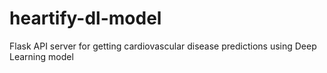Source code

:# heartify-dl-model
Flask API server for getting cardiovascular disease predictions using Deep Learning model
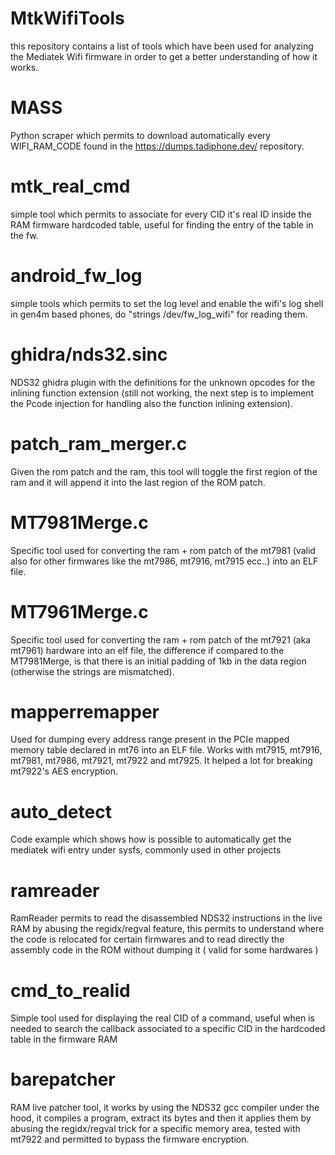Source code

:MtkWifiTools
==========================

this repository contains a list of tools which have been used for analyzing the Mediatek Wifi firmware in order to get a better understanding of how it works.


MASS
==================

Python scraper which permits to download automatically every WIFI_RAM_CODE found in the https://dumps.tadiphone.dev/ repository.

mtk_real_cmd
==================

simple tool which permits to associate for every CID it's real ID inside the RAM firmware hardcoded table, useful for finding the entry of the table in the fw.

android_fw_log
==================

simple tools which permits to set the log level and enable the wifi's log shell in gen4m based phones, do "strings /dev/fw_log_wifi" for reading them.

ghidra/nds32.sinc
==================

NDS32 ghidra plugin with the definitions for the unknown opcodes for the inlining function extension (still not working, the next step is to implement the Pcode injection for handling also the function inlining extension).

patch_ram_merger.c
==================

Given the rom patch and the ram, this tool will toggle the first region of the ram and it will append it into the last region of the ROM patch.

MT7981Merge.c
==================

Specific tool used for converting the ram + rom patch of the mt7981 (valid also for other firmwares like the mt7986, mt7916, mt7915 ecc..) into an ELF file.

MT7961Merge.c
==================

Specific tool used for converting the ram + rom patch of the mt7921 (aka mt7961) hardware into an elf file, the difference if compared to the MT7981Merge, is that there is an initial padding of 1kb in the data region (otherwise the strings are mismatched).

mapperremapper
=================

Used for dumping every address range present in the PCIe mapped memory table declared in mt76 into an ELF file. Works with mt7915, mt7916, mt7981, mt7986, mt7921, mt7922 and mt7925.
It helped a lot for breaking mt7922's AES encryption.

auto_detect
==================

Code example which shows how is possible to automatically get the mediatek wifi entry under sysfs, commonly used in other projects

ramreader
==================

RamReader permits to read the disassembled NDS32 instructions in the live RAM by abusing the regidx/regval feature, this permits to understand where the code is relocated for certain firmwares and to read directly the assembly code in the ROM without dumping it
( valid for some hardwares )

cmd_to_realid
==================

Simple tool used for displaying the real CID of a command, useful when is needed to search the callback associated to a specific CID in the hardcoded table in the firmware RAM

barepatcher
==================

RAM live patcher tool, it works by using the NDS32 gcc compiler under the hood, it compiles a program, extract its bytes and then it applies them by abusing the regidx/regval trick for a specific memory area, tested with mt7922 and permitted to bypass the firmware encryption.
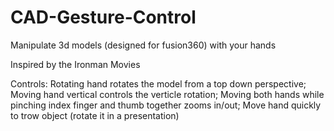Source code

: # CAD-Gesture-Control

Manipulate 3d models (designed for fusion360) with your hands

Inspired by the Ironman Movies 

Controls: 
    Rotating hand rotates the model from a top down perspective;
    Moving hand vertical controls the verticle rotation;
    Moving both hands while pinching index finger and thumb together zooms in/out;
    Move hand quickly to trow object (rotate it in a presentation)
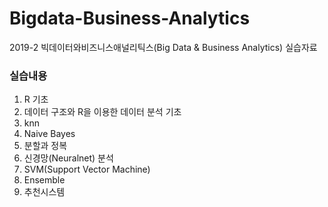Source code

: # Bigdata-Business-Analytics
2019-2 빅데이터와비즈니스애널리틱스(Big Data &amp; Business Analytics) 실습자료  

### 실습내용
1. R 기초  
2. 데이터 구조와 R을 이용한 데이터 분석 기초  
3. knn  
4. Naive Bayes  
5. 분할과 정복  
6. 신경망(Neuralnet) 분석  
7. SVM(Support Vector Machine)  
8. Ensemble  
9. 추천시스템  
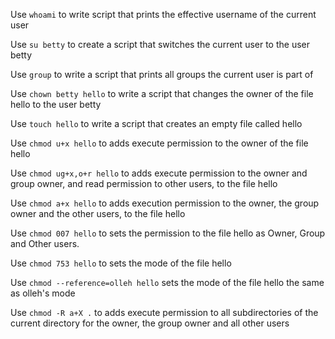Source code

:Use `whoami` to write script that prints the effective username of the current user

Use `su betty` to create a script that switches the current user to the user betty

Use `group` to write a script that prints all groups the current user is part of

Use `chown betty hello` to write a script that changes the owner of the file hello to the user betty

Use `touch hello` to write a script that creates an empty file called hello

Use `chmod u+x hello` to adds execute permission to the owner of the file hello

Use `chmod ug+x,o+r hello` to adds execute permission to the owner and group owner, and read permission to other users, to the file hello

Use `chmod a+x hello` to adds execution permission to the owner, the group owner and the other users, to the file hello

Use `chmod 007 hello` to sets the permission to the file hello as Owner, Group and Other users.

Use `chmod 753 hello` to sets the mode of the file hello 

Use `chmod --reference=olleh hello` sets the mode of the file hello the same as olleh's mode

Use `chmod -R a+X .` to adds execute permission to all subdirectories of the current directory for the owner, the group owner and all other users
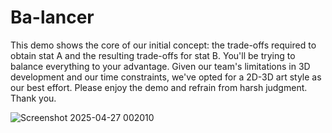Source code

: # Ba-lancer
This demo shows the core of our initial concept: the trade-offs required to obtain stat A and the resulting trade-offs for stat B. You'll be trying to balance everything to your advantage. Given our team's limitations in 3D development and our time constraints, we've opted for a 2D-3D art style as our best effort. Please enjoy the demo and refrain from harsh judgment. Thank you.

![Screenshot 2025-04-27 002010](https://github.com/user-attachments/assets/01fffef9-d58b-4304-9d21-3ceb7728d67f)
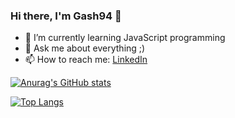 ### Hi there, I'm Gash94 👋

- 🌱 I’m currently learning JavaScript programming
- 💬 Ask me about everything ;)
- 📫 How to reach me: [LinkedIn](https://www.linkedin.com/in/pgasz/)

[![Anurag's GitHub stats](https://github-readme-stats.vercel.app/api?username=gash94)](https://github.com/anuraghazra/github-readme-stats)

[![Top Langs](https://github-readme-stats.vercel.app/api/top-langs/?username=gash94&layout=compact)](https://github.com/anuraghazra/github-readme-stats)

### Task
Please retype the whole of the data precisely, omitting pictures.

### Answer for this exercise
Source code

:# heartify-dl-model
Flask API server for getting cardiovascular disease predictions using Deep Learning model
Source code

:MtkWifiTools
==========================

this repository contains a list of tools which have been used for analyzing the Mediatek Wifi firmware in order to get a better understanding of how it works.


MASS
==================

Python scraper which permits to download automatically every WIFI_RAM_CODE found in the https://dumps.tadiphone.dev/ repository.

mtk_real_cmd
==================

simple tool which permits to associate for every CID it's real ID inside the RAM firmware hardcoded table, useful for finding the entry of the table in the fw.

android_fw_log
==================

simple tools which permits to set the log level and enable the wifi's log shell in gen4m based phones, do "strings /dev/fw_log_wifi" for reading them.

ghidra/nds32.sinc
==================

NDS32 ghidra plugin with the definitions for the unknown opcodes for the inlining function extension (still not working, the next step is to implement the Pcode injection for handling also the function inlining extension).

patch_ram_merger.c
==================

Given the rom patch and the ram, this tool will toggle the first region of the ram and it will append it into the last region of the ROM patch.

MT7981Merge.c
==================

Specific tool used for converting the ram + rom patch of the mt7981 (valid also for other firmwares like the mt7986, mt7916, mt7915 ecc..) into an ELF file.

MT7961Merge.c
==================

Specific tool used for converting the ram + rom patch of the mt7921 (aka mt7961) hardware into an elf file, the difference if compared to the MT7981Merge, is that there is an initial padding of 1kb in the data region (otherwise the strings are mismatched).

mapperremapper
=================

Used for dumping every address range present in the PCIe mapped memory table declared in mt76 into an ELF file. Works with mt7915, mt7916, mt7981, mt7986, mt7921, mt7922 and mt7925.
It helped a lot for breaking mt7922's AES encryption.

auto_detect
==================

Code example which shows how is possible to automatically get the mediatek wifi entry under sysfs, commonly used in other projects

ramreader
==================

RamReader permits to read the disassembled NDS32 instructions in the live RAM by abusing the regidx/regval feature, this permits to understand where the code is relocated for certain firmwares and to read directly the assembly code in the ROM without dumping it
( valid for some hardwares )

cmd_to_realid
==================

Simple tool used for displaying the real CID of a command, useful when is needed to search the callback associated to a specific CID in the hardcoded table in the firmware RAM

barepatcher
==================

RAM live patcher tool, it works by using the NDS32 gcc compiler under the hood, it compiles a program, extract its bytes and then it applies them by abusing the regidx/regval trick for a specific memory area, tested with mt7922 and permitted to bypass the firmware encryption.
Source code

: # CAD-Gesture-Control

Manipulate 3d models (designed for fusion360) with your hands

Inspired by the Ironman Movies 

Controls: 
    Rotating hand rotates the model from a top down perspective;
    Moving hand vertical controls the verticle rotation;
    Moving both hands while pinching index finger and thumb together zooms in/out;
    Move hand quickly to trow object (rotate it in a presentation)
Source code

: # Bigdata-Business-Analytics
2019-2 빅데이터와비즈니스애널리틱스(Big Data &amp; Business Analytics) 실습자료  

### 실습내용
1. R 기초  
2. 데이터 구조와 R을 이용한 데이터 분석 기초  
3. knn  
4. Naive Bayes  
5. 분할과 정복  
6. 신경망(Neuralnet) 분석  
7. SVM(Support Vector Machine)  
8. Ensemble  
9. 추천시스템  
Source code

:Use `whoami` to write script that prints the effective username of the current user

Use `su betty` to create a script that switches the current user to the user betty

Use `group` to write a script that prints all groups the current user is part of

Use `chown betty hello` to write a script that changes the owner of the file hello to the user betty

Use `touch hello` to write a script that creates an empty file called hello

Use `chmod u+x hello` to adds execute permission to the owner of the file hello

Use `chmod ug+x,o+r hello` to adds execute permission to the owner and group owner, and read permission to other users, to the file hello

Use `chmod a+x hello` to adds execution permission to the owner, the group owner and the other users, to the file hello

Use `chmod 007 hello` to sets the permission to the file hello as Owner, Group and Other users.

Use `chmod 753 hello` to sets the mode of the file hello 

Use `chmod --reference=olleh hello` sets the mode of the file hello the same as olleh's mode

Use `chmod -R a+X .` to adds execute permission to all subdirectories of the current directory for the owner, the group owner and all other users
Source code

: # Ba-lancer
This demo shows the core of our initial concept: the trade-offs required to obtain stat A and the resulting trade-offs for stat B. You'll be trying to balance everything to your advantage. Given our team's limitations in 3D development and our time constraints, we've opted for a 2D-3D art style as our best effort. Please enjoy the demo and refrain from harsh judgment. Thank you.

![Screenshot 2025-04-27 002010](https://github.com/user-attachments/assets/01fffef9-d58b-4304-9d21-3ceb7728d67f)
 ### Hi there, I'm Gash94 👋

- 🌱 I’m currently learning JavaScript programming
- 💬 Ask me about everything ;)
- 📫 How to reach me: [LinkedIn](https://www.linkedin.com/in/pgasz/)

[![Anurag's GitHub stats](https://github-readme-stats.vercel.app/api?username=gash94)](https://github.com/anuraghazra/github-readme-stats)

[![Top Langs](https://github-readme-stats.vercel.app/api/top-langs/?username=gash94&layout=compact)](https://github.com/anuraghazra/github-readme-stats)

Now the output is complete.